Следует подчеркнуть, что в целом противопоставление элитарных (функционально специализированных институтов, организаций, ресурсов и др.) и массовых (слабо организованных, не исполняющих специфических функций) групп характерно преимущественно для традиционно-иерархических и модернизирующихся в «догоняющем» варианте обществ. Специфика ценностного размежевания элитных и массовых групп в условиях догоняющего развития заключается в том, что основной вектор трансформации ценностных ориентаций носителей власти образует отказ от традиционных норм при архаизации сознания значительной части населения. Кроме того, согласно «номенклатурным» (стратификационным) моделям трансформации политической элиты в постсоветской России, квазисмена властных группировок и появление условно «новых» элит детерминировали вербальную (поверхностную) модернизацию ценностной системы общества.
Особенности трансформации постсоветских политических элит детерминированы, с нашей точки зрения, структурными (институциональными) и социокультурными (процедурными: ценностными и поведенческими) факторами. Раскрывая содержание тенденций, относящихся к первой группе факторов, отметим следующее. Во-первых, ключевой тенденцией в изменении состава политической элиты стало постепенное вытеснение влиятельной номенклатурной прослойки, приверженной к ценностям устойчивости и определенности «правил игры», олигархическими структурами правящего класса, для представителей которого характерно растворение интересов государства в собственных партикулярных потребностях и поощрение неопределенности ценностей и смыслов в политике.
Бизнес-элита становится ведущим (часто латентным) политическим актором как на федеральном, так и на региональном уровнях управления. Однако подобные структурные изменения в элитных кругах еще более усиливают их отчужденность от массовых групп. Так, по данным Фонда «Общественное мнение» (ФОМ), в июле 2003 г. более 70 % россиян были уверены, что «большие деньги неразрывно связаны с преступлениями» (данное мнение разделяют преимущественно сельские жители – 78 %, респонденты в возрасте 36-50 лет – 76 %, имеющие среднее специальное образование – 76 %)[63].

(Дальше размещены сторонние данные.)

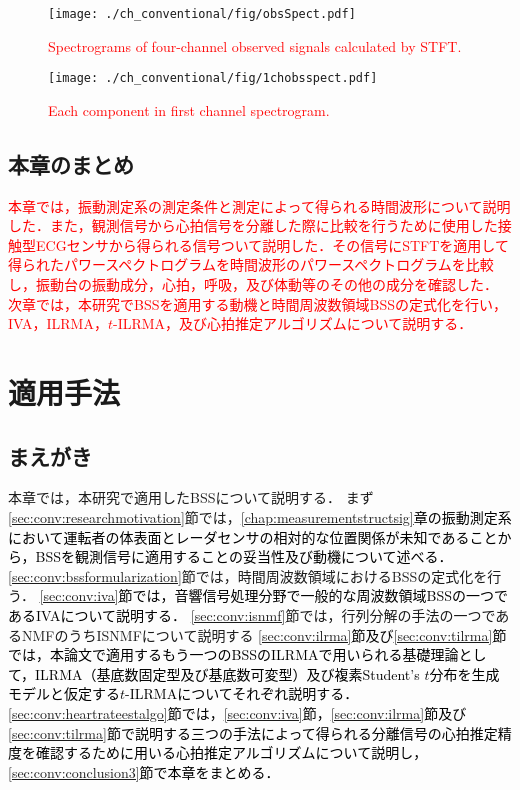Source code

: \begin{figure}[tb]
\centering
\texttt{[image: ./ch\_conventional/fig/obsSpect.pdf]}
\caption{\textcolor{red}{Spectrograms of four-channel observed signals calculated by STFT.}}
\label{fig:4chobsspect}
\end{figure}

\begin{figure}[tb]
\centering
\texttt{[image: ./ch\_conventional/fig/1chobsspect.pdf]}
\caption{\textcolor{red}{Each component in first channel spectrogram.}}
\label{fig:1chobsspect}
\end{figure}

\clearpage
\section{本章のまとめ}
\label{sec:conv:conclusion2}
\textcolor{red}{本章では，振動測定系の測定条件と測定によって得られる時間波形について説明した．また，観測信号から心拍信号を分離した際に比較を行うために使用した接触型ECGセンサから得られる信号ついて説明した．その信号にSTFTを適用して得られたパワースペクトログラムを時間波形のパワースペクトログラムを比較し，振動台の振動成分，心拍，呼吸，及び体動等のその他の成分を確認した．
次章では，本研究でBSSを適用する動機と時間周波数領域BSSの定式化を行い，IVA，ILRMA，$t$-ILRMA，及び心拍推定アルゴリズムについて説明する．}


\chapter{適用手法}
\label{chap:methods}

\section{まえがき}
本章では，本研究で適用したBSSについて説明する．
まず\ref{sec:conv:researchmotivation}節では，\textcolor{black}{\ref{chap:measurementstructsig}章の振動測定系において運転者の体表面とレーダセンサの相対的な位置関係が未知であることから，BSSを観測信号に適用することの妥当性及び動機について述べる．}
\ref{sec:conv:bssformularization}節では，時間周波数領域におけるBSSの定式化を行う．
\textcolor{black}{\ref{sec:conv:iva}節では，音響信号処理分野で一般的な周波数領域BSSの一つであるIVAについて説明する．}
\ref{sec:conv:isnmf}節では，行列分解の手法の一つであるNMFのうちISNMFについて説明する
\textcolor{black}{\ref{sec:conv:ilrma}節及び\ref{sec:conv:tilrma}節では，本論文で適用するもう一つのBSSのILRMAで用いられる基礎理論として，ILRMA（基底数固定型及び基底数可変型）及び複素Student's $t$分布を生成モデルと仮定する$t$-ILRMAについてそれぞれ説明する．
\ref{sec:conv:heartrateestalgo}節では，\ref{sec:conv:iva}節，\ref{sec:conv:ilrma}節及び\ref{sec:conv:tilrma}節で説明する三つの手法によって得られる分離信号の心拍推定精度を確認するために用いる心拍推定アルゴリズムについて説明し，\ref{sec:conv:conclusion3}節で本章をまとめる．}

Более того, почти половина опрошенных (49 %) считают, что бизнесмены отрицательно влияют на политику страны. Существенной является доля тех, кто указывает на отрицательное воздействие крупного бизнеса на экономическое развитие (45 %). При этом респонденты убеждены: чем лучше условия для развития бизнеса, тем значительнее его негативное влияние на все сферы общественной жизни (в доле тех, кто отметил наличие благоприятных условий для функционирования российского бизнеса, 56 % подчеркнули его отрицательное значение для осуществления политики государства). Согласно результатам фокус-группового исследования, большинство респондентов обвиняют государство в том, что оно «породило современный крупный бизнес», и в том, что оно не заботится о «государственных интересах».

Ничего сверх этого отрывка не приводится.